WHAT THE EXERCISE ASKS: Scan the data below for the string "Mattering". Show every line where it turns up.

INPUT FOR THIS TASK:

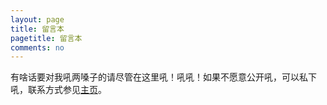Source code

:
 ```yaml
---
layout: page
title: 留言本
pagetitle: 留言本
comments: no
---
```


有啥话要对我吼两嗓子的请尽管在这里吼！吼吼！如果不愿意公开吼，可以私下吼，联系方式参见[主页](http://www.xianhuazeng.com/)。
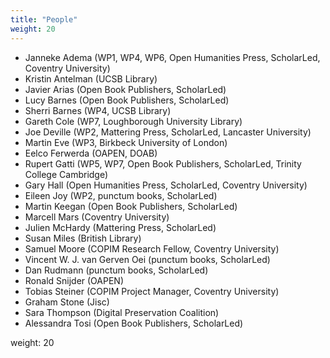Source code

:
 ```yaml
---
title: "People"
weight: 20
---
```


* Janneke Adema (WP1, WP4, WP6, Open Humanities Press, ScholarLed, Coventry University)
* Kristin Antelman (UCSB Library)
* Javier Arias (Open Book Publishers, ScholarLed)
* Lucy Barnes (Open Book Publishers, ScholarLed)
* Sherri Barnes (WP4, UCSB Library)
* Gareth Cole (WP7, Loughborough University Library)
* Joe Deville (WP2, Mattering Press, ScholarLed, Lancaster University) 
* Martin Eve (WP3, Birkbeck University of London)
* Eelco Ferwerda (OAPEN, DOAB)
* Rupert Gatti (WP5, WP7, Open Book Publishers, ScholarLed, Trinity College Cambridge)
* Gary Hall (Open Humanities Press, ScholarLed, Coventry University)
* Eileen Joy (WP2, punctum books, ScholarLed) 
* Martin Keegan (Open Book Publishers, ScholarLed)
* Marcell Mars (Coventry University)
* Julien McHardy (Mattering Press, ScholarLed)
* Susan Miles (British Library)
* Samuel Moore (COPIM Research Fellow, Coventry University)
* Vincent W. J. van Gerven Oei (punctum books, ScholarLed) 
* Dan Rudmann (punctum books, ScholarLed)
* Ronald Snijder (OAPEN)
* Tobias Steiner (COPIM Project Manager, Coventry University)
* Graham Stone (Jisc)
* Sara Thompson (Digital Preservation Coalition)
* Alessandra Tosi (Open Book Publishers, ScholarLed)


weight: 20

ANSWER BOX:
* Joe Deville (WP2, Mattering Press, ScholarLed, Lancaster University) 
* Julien McHardy (Mattering Press, ScholarLed)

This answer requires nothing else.